Word-for-word transcription: reproduce all of the data, but not the pictures.

▶ Saved data entries

····················

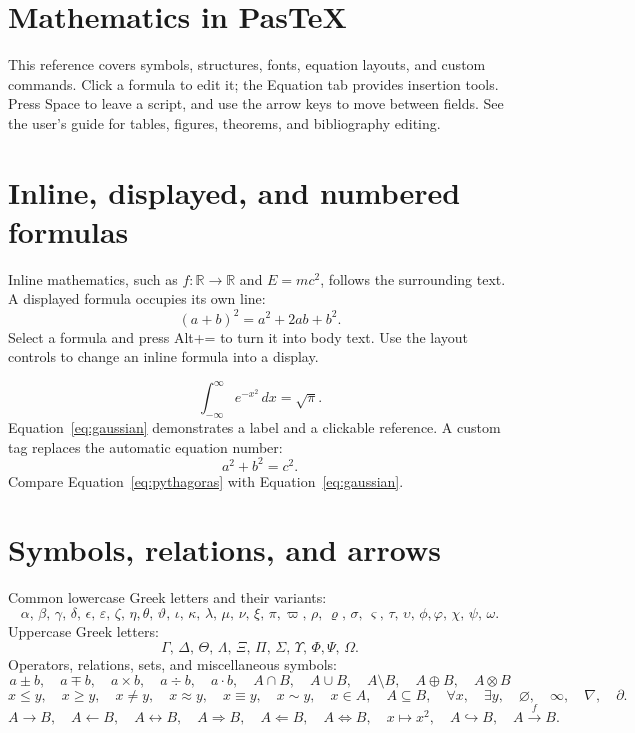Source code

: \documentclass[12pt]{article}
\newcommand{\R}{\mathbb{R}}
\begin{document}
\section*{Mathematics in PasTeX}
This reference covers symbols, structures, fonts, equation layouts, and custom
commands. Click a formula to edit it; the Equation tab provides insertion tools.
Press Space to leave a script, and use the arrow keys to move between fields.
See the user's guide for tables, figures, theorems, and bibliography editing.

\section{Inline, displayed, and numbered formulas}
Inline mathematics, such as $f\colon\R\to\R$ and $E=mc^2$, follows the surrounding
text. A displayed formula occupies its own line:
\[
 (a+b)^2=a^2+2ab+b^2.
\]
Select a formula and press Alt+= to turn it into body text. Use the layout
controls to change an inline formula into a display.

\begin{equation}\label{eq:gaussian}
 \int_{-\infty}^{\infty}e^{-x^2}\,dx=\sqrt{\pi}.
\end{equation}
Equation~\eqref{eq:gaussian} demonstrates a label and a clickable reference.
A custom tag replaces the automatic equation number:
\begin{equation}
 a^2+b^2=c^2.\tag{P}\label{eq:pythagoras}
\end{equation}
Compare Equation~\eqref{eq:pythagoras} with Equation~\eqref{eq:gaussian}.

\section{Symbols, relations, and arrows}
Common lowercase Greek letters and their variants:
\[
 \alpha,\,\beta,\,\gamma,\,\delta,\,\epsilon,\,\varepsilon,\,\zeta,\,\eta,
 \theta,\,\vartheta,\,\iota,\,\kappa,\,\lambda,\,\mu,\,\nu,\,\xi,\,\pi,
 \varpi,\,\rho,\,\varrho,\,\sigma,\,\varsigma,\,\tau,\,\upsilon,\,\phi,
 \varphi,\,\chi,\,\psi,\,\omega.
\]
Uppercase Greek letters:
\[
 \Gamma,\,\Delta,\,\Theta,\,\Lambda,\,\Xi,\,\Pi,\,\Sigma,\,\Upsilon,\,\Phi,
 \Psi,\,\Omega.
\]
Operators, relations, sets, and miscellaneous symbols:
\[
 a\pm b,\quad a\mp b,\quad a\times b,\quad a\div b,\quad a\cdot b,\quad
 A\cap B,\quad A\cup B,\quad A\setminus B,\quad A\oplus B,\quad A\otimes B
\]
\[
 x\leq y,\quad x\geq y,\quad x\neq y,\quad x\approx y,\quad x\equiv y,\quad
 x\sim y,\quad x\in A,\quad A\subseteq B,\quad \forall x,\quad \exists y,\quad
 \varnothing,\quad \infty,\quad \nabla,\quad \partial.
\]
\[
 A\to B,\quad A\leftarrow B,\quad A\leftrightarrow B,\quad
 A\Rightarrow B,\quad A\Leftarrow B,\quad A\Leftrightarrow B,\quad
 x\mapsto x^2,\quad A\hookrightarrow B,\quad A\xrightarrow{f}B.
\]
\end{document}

····················

▶ OUTPUT FOR THIS EXERCISE
Source code

: \documentclass[12pt]{article}
\newcommand{\R}{\mathbb{R}}
\begin{document}
\section*{Mathematics in PasTeX}
This reference covers symbols, structures, fonts, equation layouts, and custom
commands. Click a formula to edit it; the Equation tab provides insertion tools.
Press Space to leave a script, and use the arrow keys to move between fields.
See the user's guide for tables, figures, theorems, and bibliography editing.

\section{Inline, displayed, and numbered formulas}
Inline mathematics, such as $f\colon\R\to\R$ and $E=mc^2$, follows the surrounding
text. A displayed formula occupies its own line:
\[
 (a+b)^2=a^2+2ab+b^2.
\]
Select a formula and press Alt+= to turn it into body text. Use the layout
controls to change an inline formula into a display.

\begin{equation}\label{eq:gaussian}
 \int_{-\infty}^{\infty}e^{-x^2}\,dx=\sqrt{\pi}.
\end{equation}
Equation~\eqref{eq:gaussian} demonstrates a label and a clickable reference.
A custom tag replaces the automatic equation number:
\begin{equation}
 a^2+b^2=c^2.\tag{P}\label{eq:pythagoras}
\end{equation}
Compare Equation~\eqref{eq:pythagoras} with Equation~\eqref{eq:gaussian}.

\section{Symbols, relations, and arrows}
Common lowercase Greek letters and their variants:
\[
 \alpha,\,\beta,\,\gamma,\,\delta,\,\epsilon,\,\varepsilon,\,\zeta,\,\eta,
 \theta,\,\vartheta,\,\iota,\,\kappa,\,\lambda,\,\mu,\,\nu,\,\xi,\,\pi,
 \varpi,\,\rho,\,\varrho,\,\sigma,\,\varsigma,\,\tau,\,\upsilon,\,\phi,
 \varphi,\,\chi,\,\psi,\,\omega.
\]
Uppercase Greek letters:
\[
 \Gamma,\,\Delta,\,\Theta,\,\Lambda,\,\Xi,\,\Pi,\,\Sigma,\,\Upsilon,\,\Phi,
 \Psi,\,\Omega.
\]
Operators, relations, sets, and miscellaneous symbols:
\[
 a\pm b,\quad a\mp b,\quad a\times b,\quad a\div b,\quad a\cdot b,\quad
 A\cap B,\quad A\cup B,\quad A\setminus B,\quad A\oplus B,\quad A\otimes B
\]
\[
 x\leq y,\quad x\geq y,\quad x\neq y,\quad x\approx y,\quad x\equiv y,\quad
 x\sim y,\quad x\in A,\quad A\subseteq B,\quad \forall x,\quad \exists y,\quad
 \varnothing,\quad \infty,\quad \nabla,\quad \partial.
\]
\[
 A\to B,\quad A\leftarrow B,\quad A\leftrightarrow B,\quad
 A\Rightarrow B,\quad A\Leftarrow B,\quad A\Leftrightarrow B,\quad
 x\mapsto x^2,\quad A\hookrightarrow B,\quad A\xrightarrow{f}B.
\]
\end{document}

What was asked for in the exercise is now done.